Augment, don’t replace, security personnel

We constantly hear about how robots and artificial intelligence are poised to take our jobs. But more often than not, AI will complement our jobs, making us more effective in our role. Network security is no different.

AI security tools aren’t something you install and forget about. They are machine learning models that must be trained on millions of data points. If the model isn’t producing the desired response, you are more vulnerable than ever since you are operating under a false sense of security.

The work doesn’t stop once the model has been vetted. This new monitoring will likely trap considerably more anomalies than your previous solution. Security professionals will need to sort through these alerts to separate the potential threats from the noise. Without proper diligence, everything becomes noise.

Limitations of AI in security

AI and ML are not magic wands that you can wave to suddenly secure your organization. Security personnel must work closely with these models to train and hone them, and these professionals are neither cheap nor easy to find.

Another challenge is data and cost: We need to amass enough clean data to build a robust algorithm we can trust.
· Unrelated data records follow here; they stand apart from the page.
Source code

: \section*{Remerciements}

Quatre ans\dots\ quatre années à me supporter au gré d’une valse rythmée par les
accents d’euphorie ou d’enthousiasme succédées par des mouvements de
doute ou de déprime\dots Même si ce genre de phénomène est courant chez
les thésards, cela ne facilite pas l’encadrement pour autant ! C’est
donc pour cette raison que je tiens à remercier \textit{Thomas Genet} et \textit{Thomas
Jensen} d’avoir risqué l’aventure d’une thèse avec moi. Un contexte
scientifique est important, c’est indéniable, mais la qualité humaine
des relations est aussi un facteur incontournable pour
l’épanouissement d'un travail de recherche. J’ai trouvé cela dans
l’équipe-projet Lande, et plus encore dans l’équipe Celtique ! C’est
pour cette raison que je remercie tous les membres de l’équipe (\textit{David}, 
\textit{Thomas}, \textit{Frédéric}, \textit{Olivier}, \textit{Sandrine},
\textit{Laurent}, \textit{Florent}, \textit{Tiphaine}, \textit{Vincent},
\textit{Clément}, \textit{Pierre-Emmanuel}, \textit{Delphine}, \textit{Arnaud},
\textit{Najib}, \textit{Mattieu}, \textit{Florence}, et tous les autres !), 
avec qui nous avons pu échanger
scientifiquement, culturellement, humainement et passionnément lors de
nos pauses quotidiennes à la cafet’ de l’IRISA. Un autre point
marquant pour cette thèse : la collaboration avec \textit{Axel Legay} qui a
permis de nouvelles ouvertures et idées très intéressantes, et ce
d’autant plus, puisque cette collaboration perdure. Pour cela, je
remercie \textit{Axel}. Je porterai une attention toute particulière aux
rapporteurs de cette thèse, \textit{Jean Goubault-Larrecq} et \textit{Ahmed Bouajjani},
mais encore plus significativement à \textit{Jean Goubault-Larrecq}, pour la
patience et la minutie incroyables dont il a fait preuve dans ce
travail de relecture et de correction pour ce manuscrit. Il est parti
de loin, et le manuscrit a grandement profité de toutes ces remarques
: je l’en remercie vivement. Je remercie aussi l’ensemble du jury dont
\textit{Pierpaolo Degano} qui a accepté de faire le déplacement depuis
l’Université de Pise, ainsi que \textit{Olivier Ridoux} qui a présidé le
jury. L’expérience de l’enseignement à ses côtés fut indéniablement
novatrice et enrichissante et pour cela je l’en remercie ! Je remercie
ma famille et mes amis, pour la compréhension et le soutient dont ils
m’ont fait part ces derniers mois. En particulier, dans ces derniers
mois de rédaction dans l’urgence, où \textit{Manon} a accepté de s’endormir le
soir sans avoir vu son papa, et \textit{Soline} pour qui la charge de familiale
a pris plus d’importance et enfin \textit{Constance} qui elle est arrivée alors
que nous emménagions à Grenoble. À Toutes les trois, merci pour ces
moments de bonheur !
Clean data doesn’t just happen – it must be analyzed and verified for accuracy.

The cost of storing massive amounts of data and purchasing the necessary compute time to run hefty ML algorithms is significant, and implementing an all-encompassing AI security solution may be too costly for some. According to the Harvard Business Review, 40 percent of executives reported that the technology and required expertise of AI initiatives are too expensive.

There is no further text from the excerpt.